→ What the exercise asks
Shown below is a listing with pictures; reproduce exactly, and only, the lines between the ones containing "UPDATE: See Carl" and "Look at the", inclusive, leaving the pictures out.
START Data extracts
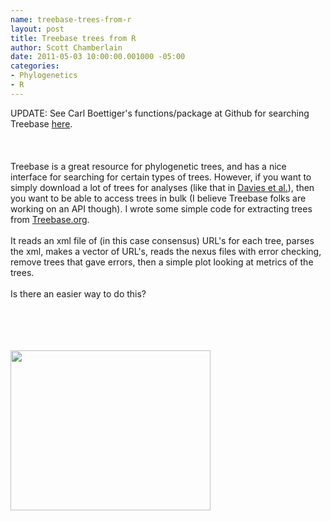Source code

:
 ```yaml
--- 
name: treebase-trees-from-r
layout: post
title: Treebase trees from R
author: Scott Chamberlain
date: 2011-05-03 10:00:00.001000 -05:00
categories: 
- Phylogenetics
- R
---
```

UPDATE: See Carl Boettiger's functions/package at Github for searching Treebase <a href="https://github.com/ropensci/treeBASE">here</a>.<br /><br /><br /><br />Treebase is a great resource for phylogenetic trees, and has a nice interface for searching for certain types of trees. However, if you want to simply download a lot of trees for analyses (like that in <a href="http://biology.mcgill.ca/faculty/davies/pdfs/Davies_etal_Evolution_2011.pdf">Davies et al.</a>), then you want to be able to access trees in bulk (I believe Treebase folks are working on an API though). I wrote some simple code for extracting trees from <a href="http://treebase.org/">Treebase.org</a>.<br /><br />It reads an xml file of (in this case consensus) URL's for each tree, parses the xml, makes a vector of URL's, reads the nexus files with error checking, remove trees that gave errors, then a simple plot looking at metrics of the trees.<br /><br />Is there an easier way to do this?<br /><br /><br /><br /><script src="https://gist.github.com/953468.js?file=treebase_code.R"></script><br /><div class="separator" style="clear: both; text-align: center;"><a href="http://2.bp.blogspot.com/-AaMexPVCreo/TcAW171ZBaI/AAAAAAAAEbc/bDafe7YgGcw/s1600/sampetreebaseplot.png" imageanchor="1" style="clear: left; float: left; margin-bottom: 1em; margin-right: 1em;"><img border="0" height="256" src="http://2.bp.blogspot.com/-AaMexPVCreo/TcAW171ZBaI/AAAAAAAAEbc/bDafe7YgGcw/s320/sampetreebaseplot.png" width="320" /></a></div>
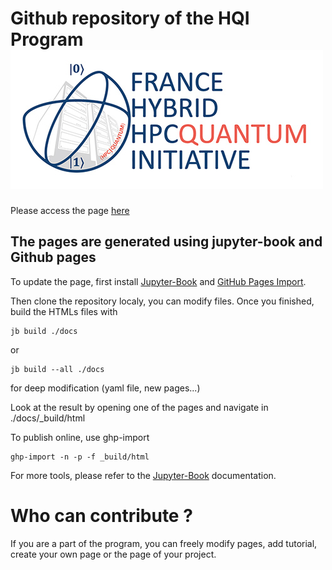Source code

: # Github repository of the HQI Program ![image](/docs/image/logo.jpg)

Please access the page [here](https://hqi-france.github.io/Tutoriel/)

## The pages are generated using jupyter-book and Github pages

To update the page, first install [Jupyter-Book](https://pypi.org/project/jupyter-book/) and [GitHub Pages Import](https://pypi.org/project/ghp-import/).

Then clone the repository localy, you can modify files.
Once you finished, build the HTMLs files with

```batch
jb build ./docs
```
or 

```batch
jb build --all ./docs
```
for deep modification (yaml file, new pages...)

Look at the result by opening one of the pages and navigate in ./docs/_build/html

To publish online, use ghp-import

```batch
ghp-import -n -p -f _build/html
```
For more tools, please refer to the [Jupyter-Book](https://jupyterbook.org/en/stable/intro.html) documentation.

# Who can contribute ?

If you are a part of the program, you can freely modify pages, add tutorial, create your own page or the page of your project.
END Data extracts
→ Task response
UPDATE: See Carl Boettiger's functions/package at Github for searching Treebase <a href="https://github.com/ropensci/treeBASE">here</a>.<br /><br /><br /><br />Treebase is a great resource for phylogenetic trees, and has a nice interface for searching for certain types of trees. However, if you want to simply download a lot of trees for analyses (like that in <a href="http://biology.mcgill.ca/faculty/davies/pdfs/Davies_etal_Evolution_2011.pdf">Davies et al.</a>), then you want to be able to access trees in bulk (I believe Treebase folks are working on an API though). I wrote some simple code for extracting trees from <a href="http://treebase.org/">Treebase.org</a>.<br /><br />It reads an xml file of (in this case consensus) URL's for each tree, parses the xml, makes a vector of URL's, reads the nexus files with error checking, remove trees that gave errors, then a simple plot looking at metrics of the trees.<br /><br />Is there an easier way to do this?<br /><br /><br /><br /><script src="https://gist.github.com/953468.js?file=treebase_code.R"></script><br /><div class="separator" style="clear: both; text-align: center;"><a href="http://2.bp.blogspot.com/-AaMexPVCreo/TcAW171ZBaI/AAAAAAAAEbc/bDafe7YgGcw/s1600/sampetreebaseplot.png" imageanchor="1" style="clear: left; float: left; margin-bottom: 1em; margin-right: 1em;"><img border="0" height="256" src="http://2.bp.blogspot.com/-AaMexPVCreo/TcAW171ZBaI/AAAAAAAAEbc/bDafe7YgGcw/s320/sampetreebaseplot.png" width="320" /></a></div>
Source code

: # Github repository of the HQI Program ![image](/docs/image/logo.jpg)

Please access the page [here](https://hqi-france.github.io/Tutoriel/)

## The pages are generated using jupyter-book and Github pages

To update the page, first install [Jupyter-Book](https://pypi.org/project/jupyter-book/) and [GitHub Pages Import](https://pypi.org/project/ghp-import/).

Then clone the repository localy, you can modify files.
Once you finished, build the HTMLs files with

```batch
jb build ./docs
```
or 

```batch
jb build --all ./docs
```
for deep modification (yaml file, new pages...)

Look at the result by opening one of the pages and navigate in ./docs/_build/html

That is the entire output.